··· Provided data

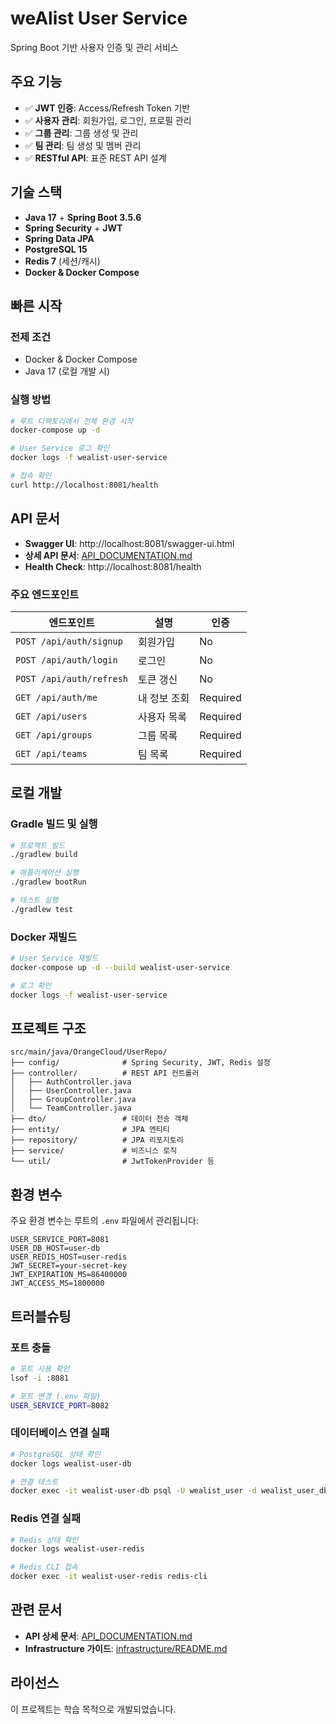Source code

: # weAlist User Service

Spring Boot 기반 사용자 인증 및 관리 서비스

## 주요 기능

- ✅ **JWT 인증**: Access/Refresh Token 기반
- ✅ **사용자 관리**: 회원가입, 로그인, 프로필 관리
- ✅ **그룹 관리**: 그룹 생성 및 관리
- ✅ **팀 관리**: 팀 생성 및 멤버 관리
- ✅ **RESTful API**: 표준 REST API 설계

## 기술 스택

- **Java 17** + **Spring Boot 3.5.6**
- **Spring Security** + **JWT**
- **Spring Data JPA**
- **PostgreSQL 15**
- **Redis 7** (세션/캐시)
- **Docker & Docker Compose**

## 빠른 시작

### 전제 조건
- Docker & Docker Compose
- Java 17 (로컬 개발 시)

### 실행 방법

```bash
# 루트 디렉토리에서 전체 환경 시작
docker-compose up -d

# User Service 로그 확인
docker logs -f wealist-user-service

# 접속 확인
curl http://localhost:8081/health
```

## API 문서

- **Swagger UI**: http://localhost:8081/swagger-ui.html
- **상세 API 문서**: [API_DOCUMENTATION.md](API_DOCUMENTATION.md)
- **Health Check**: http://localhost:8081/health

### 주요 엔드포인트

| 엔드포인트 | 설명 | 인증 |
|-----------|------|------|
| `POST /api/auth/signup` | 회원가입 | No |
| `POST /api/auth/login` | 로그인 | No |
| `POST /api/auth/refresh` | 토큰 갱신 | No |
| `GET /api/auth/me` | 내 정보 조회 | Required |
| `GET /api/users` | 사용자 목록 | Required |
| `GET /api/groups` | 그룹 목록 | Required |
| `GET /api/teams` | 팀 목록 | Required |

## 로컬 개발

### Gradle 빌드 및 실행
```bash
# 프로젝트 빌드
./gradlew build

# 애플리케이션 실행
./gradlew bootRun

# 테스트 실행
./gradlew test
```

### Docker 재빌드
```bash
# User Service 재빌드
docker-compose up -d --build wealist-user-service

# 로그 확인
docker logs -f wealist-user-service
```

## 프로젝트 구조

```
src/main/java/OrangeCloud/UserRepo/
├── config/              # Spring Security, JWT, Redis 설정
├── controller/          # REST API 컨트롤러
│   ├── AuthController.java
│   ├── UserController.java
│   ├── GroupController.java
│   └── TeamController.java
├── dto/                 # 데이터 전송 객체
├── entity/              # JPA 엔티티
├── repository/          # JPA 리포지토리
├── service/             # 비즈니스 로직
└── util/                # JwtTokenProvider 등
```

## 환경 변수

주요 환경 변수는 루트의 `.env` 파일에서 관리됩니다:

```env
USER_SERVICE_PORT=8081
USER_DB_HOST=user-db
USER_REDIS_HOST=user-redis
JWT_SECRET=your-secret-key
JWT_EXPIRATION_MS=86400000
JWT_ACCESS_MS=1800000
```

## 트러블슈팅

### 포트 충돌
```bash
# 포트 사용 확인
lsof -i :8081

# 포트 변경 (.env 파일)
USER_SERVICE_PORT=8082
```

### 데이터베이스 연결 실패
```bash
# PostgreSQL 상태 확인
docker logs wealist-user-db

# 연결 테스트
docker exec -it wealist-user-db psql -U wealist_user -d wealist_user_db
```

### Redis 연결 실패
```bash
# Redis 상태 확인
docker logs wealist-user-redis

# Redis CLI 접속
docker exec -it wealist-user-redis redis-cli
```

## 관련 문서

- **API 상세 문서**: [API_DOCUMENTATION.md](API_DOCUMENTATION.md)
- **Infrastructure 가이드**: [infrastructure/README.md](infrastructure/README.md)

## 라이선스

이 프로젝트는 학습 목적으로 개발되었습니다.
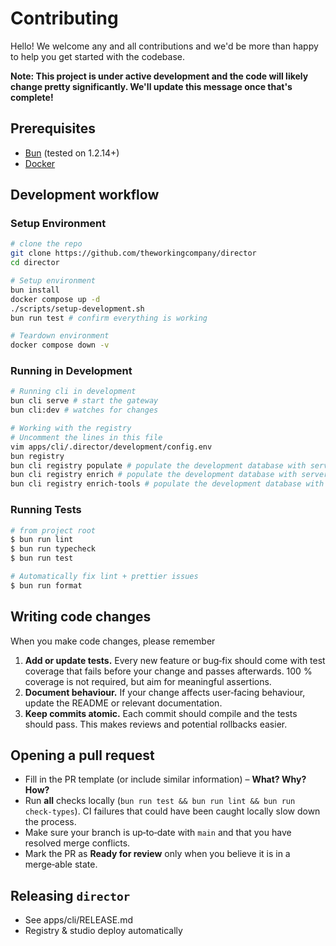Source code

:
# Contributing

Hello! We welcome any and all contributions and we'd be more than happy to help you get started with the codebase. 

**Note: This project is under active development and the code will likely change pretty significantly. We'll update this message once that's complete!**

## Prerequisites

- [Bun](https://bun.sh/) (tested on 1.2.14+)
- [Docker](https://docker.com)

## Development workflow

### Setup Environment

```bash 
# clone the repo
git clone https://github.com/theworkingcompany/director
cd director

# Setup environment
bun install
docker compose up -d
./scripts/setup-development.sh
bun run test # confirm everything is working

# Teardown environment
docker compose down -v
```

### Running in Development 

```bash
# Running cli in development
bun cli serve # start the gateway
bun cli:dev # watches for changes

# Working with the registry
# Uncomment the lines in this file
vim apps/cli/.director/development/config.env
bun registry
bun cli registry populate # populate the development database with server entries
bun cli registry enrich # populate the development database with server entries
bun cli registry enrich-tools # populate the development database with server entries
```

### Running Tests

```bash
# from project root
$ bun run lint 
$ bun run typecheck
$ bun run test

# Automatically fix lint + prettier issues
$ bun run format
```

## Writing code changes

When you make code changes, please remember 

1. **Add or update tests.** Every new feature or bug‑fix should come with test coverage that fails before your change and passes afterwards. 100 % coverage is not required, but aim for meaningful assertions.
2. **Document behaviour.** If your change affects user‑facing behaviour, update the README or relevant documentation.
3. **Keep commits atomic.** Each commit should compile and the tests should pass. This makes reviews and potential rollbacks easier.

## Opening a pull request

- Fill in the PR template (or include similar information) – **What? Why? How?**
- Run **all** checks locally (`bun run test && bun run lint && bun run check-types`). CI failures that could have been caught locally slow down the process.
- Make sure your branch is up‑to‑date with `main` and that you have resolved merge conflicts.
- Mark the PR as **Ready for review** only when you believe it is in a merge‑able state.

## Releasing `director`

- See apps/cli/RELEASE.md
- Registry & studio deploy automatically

······

> _What you are asked to do_
Restate all entries above exactly, but not the images.

> _Result of this exercise_
Source code

: # weAlist User Service

Spring Boot 기반 사용자 인증 및 관리 서비스

## 주요 기능

- ✅ **JWT 인증**: Access/Refresh Token 기반
- ✅ **사용자 관리**: 회원가입, 로그인, 프로필 관리
- ✅ **그룹 관리**: 그룹 생성 및 관리
- ✅ **팀 관리**: 팀 생성 및 멤버 관리
- ✅ **RESTful API**: 표준 REST API 설계

## 기술 스택

- **Java 17** + **Spring Boot 3.5.6**
- **Spring Security** + **JWT**
- **Spring Data JPA**
- **PostgreSQL 15**
- **Redis 7** (세션/캐시)
- **Docker & Docker Compose**

## 빠른 시작

### 전제 조건
- Docker & Docker Compose
- Java 17 (로컬 개발 시)

### 실행 방법

```bash
# 루트 디렉토리에서 전체 환경 시작
docker-compose up -d

# User Service 로그 확인
docker logs -f wealist-user-service

# 접속 확인
curl http://localhost:8081/health
```

## API 문서

- **Swagger UI**: http://localhost:8081/swagger-ui.html
- **상세 API 문서**: [API_DOCUMENTATION.md](API_DOCUMENTATION.md)
- **Health Check**: http://localhost:8081/health

### 주요 엔드포인트

| 엔드포인트 | 설명 | 인증 |
|-----------|------|------|
| `POST /api/auth/signup` | 회원가입 | No |
| `POST /api/auth/login` | 로그인 | No |
| `POST /api/auth/refresh` | 토큰 갱신 | No |
| `GET /api/auth/me` | 내 정보 조회 | Required |
| `GET /api/users` | 사용자 목록 | Required |
| `GET /api/groups` | 그룹 목록 | Required |
| `GET /api/teams` | 팀 목록 | Required |

## 로컬 개발

### Gradle 빌드 및 실행
```bash
# 프로젝트 빌드
./gradlew build

# 애플리케이션 실행
./gradlew bootRun

# 테스트 실행
./gradlew test
```

### Docker 재빌드
```bash
# User Service 재빌드
docker-compose up -d --build wealist-user-service

# 로그 확인
docker logs -f wealist-user-service
```

## 프로젝트 구조

```
src/main/java/OrangeCloud/UserRepo/
├── config/              # Spring Security, JWT, Redis 설정
├── controller/          # REST API 컨트롤러
│   ├── AuthController.java
│   ├── UserController.java
│   ├── GroupController.java
│   └── TeamController.java
├── dto/                 # 데이터 전송 객체
├── entity/              # JPA 엔티티
├── repository/          # JPA 리포지토리
├── service/             # 비즈니스 로직
└── util/                # JwtTokenProvider 등
```

## 환경 변수

주요 환경 변수는 루트의 `.env` 파일에서 관리됩니다:

```env
USER_SERVICE_PORT=8081
USER_DB_HOST=user-db
USER_REDIS_HOST=user-redis
JWT_SECRET=your-secret-key
JWT_EXPIRATION_MS=86400000
JWT_ACCESS_MS=1800000
```

## 트러블슈팅

### 포트 충돌
```bash
# 포트 사용 확인
lsof -i :8081

# 포트 변경 (.env 파일)
USER_SERVICE_PORT=8082
```

### 데이터베이스 연결 실패
```bash
# PostgreSQL 상태 확인
docker logs wealist-user-db

# 연결 테스트
docker exec -it wealist-user-db psql -U wealist_user -d wealist_user_db
```

### Redis 연결 실패
```bash
# Redis 상태 확인
docker logs wealist-user-redis

# Redis CLI 접속
docker exec -it wealist-user-redis redis-cli
```

## 관련 문서

- **API 상세 문서**: [API_DOCUMENTATION.md](API_DOCUMENTATION.md)
- **Infrastructure 가이드**: [infrastructure/README.md](infrastructure/README.md)

## 라이선스

이 프로젝트는 학습 목적으로 개발되었습니다.
Source code

:
# Contributing

Hello! We welcome any and all contributions and we'd be more than happy to help you get started with the codebase. 

**Note: This project is under active development and the code will likely change pretty significantly. We'll update this message once that's complete!**

## Prerequisites

- [Bun](https://bun.sh/) (tested on 1.2.14+)
- [Docker](https://docker.com)

## Development workflow

### Setup Environment

```bash 
# clone the repo
git clone https://github.com/theworkingcompany/director
cd director

# Setup environment
bun install
docker compose up -d
./scripts/setup-development.sh
bun run test # confirm everything is working

# Teardown environment
docker compose down -v
```

### Running in Development 

```bash
# Running cli in development
bun cli serve # start the gateway
bun cli:dev # watches for changes

# Working with the registry
# Uncomment the lines in this file
vim apps/cli/.director/development/config.env
bun registry
bun cli registry populate # populate the development database with server entries
bun cli registry enrich # populate the development database with server entries
bun cli registry enrich-tools # populate the development database with server entries
```

### Running Tests

```bash
# from project root
$ bun run lint 
$ bun run typecheck
$ bun run test

# Automatically fix lint + prettier issues
$ bun run format
```

## Writing code changes

When you make code changes, please remember 

1. **Add or update tests.** Every new feature or bug‑fix should come with test coverage that fails before your change and passes afterwards. 100 % coverage is not required, but aim for meaningful assertions.
2. **Document behaviour.** If your change affects user‑facing behaviour, update the README or relevant documentation.
3. **Keep commits atomic.** Each commit should compile and the tests should pass. This makes reviews and potential rollbacks easier.

## Opening a pull request

- Fill in the PR template (or include similar information) – **What? Why? How?**
- Run **all** checks locally (`bun run test && bun run lint && bun run check-types`). CI failures that could have been caught locally slow down the process.
- Make sure your branch is up‑to‑date with `main` and that you have resolved merge conflicts.
- Mark the PR as **Ready for review** only when you believe it is in a merge‑able state.

## Releasing `director`

- See apps/cli/RELEASE.md
- Registry & studio deploy automatically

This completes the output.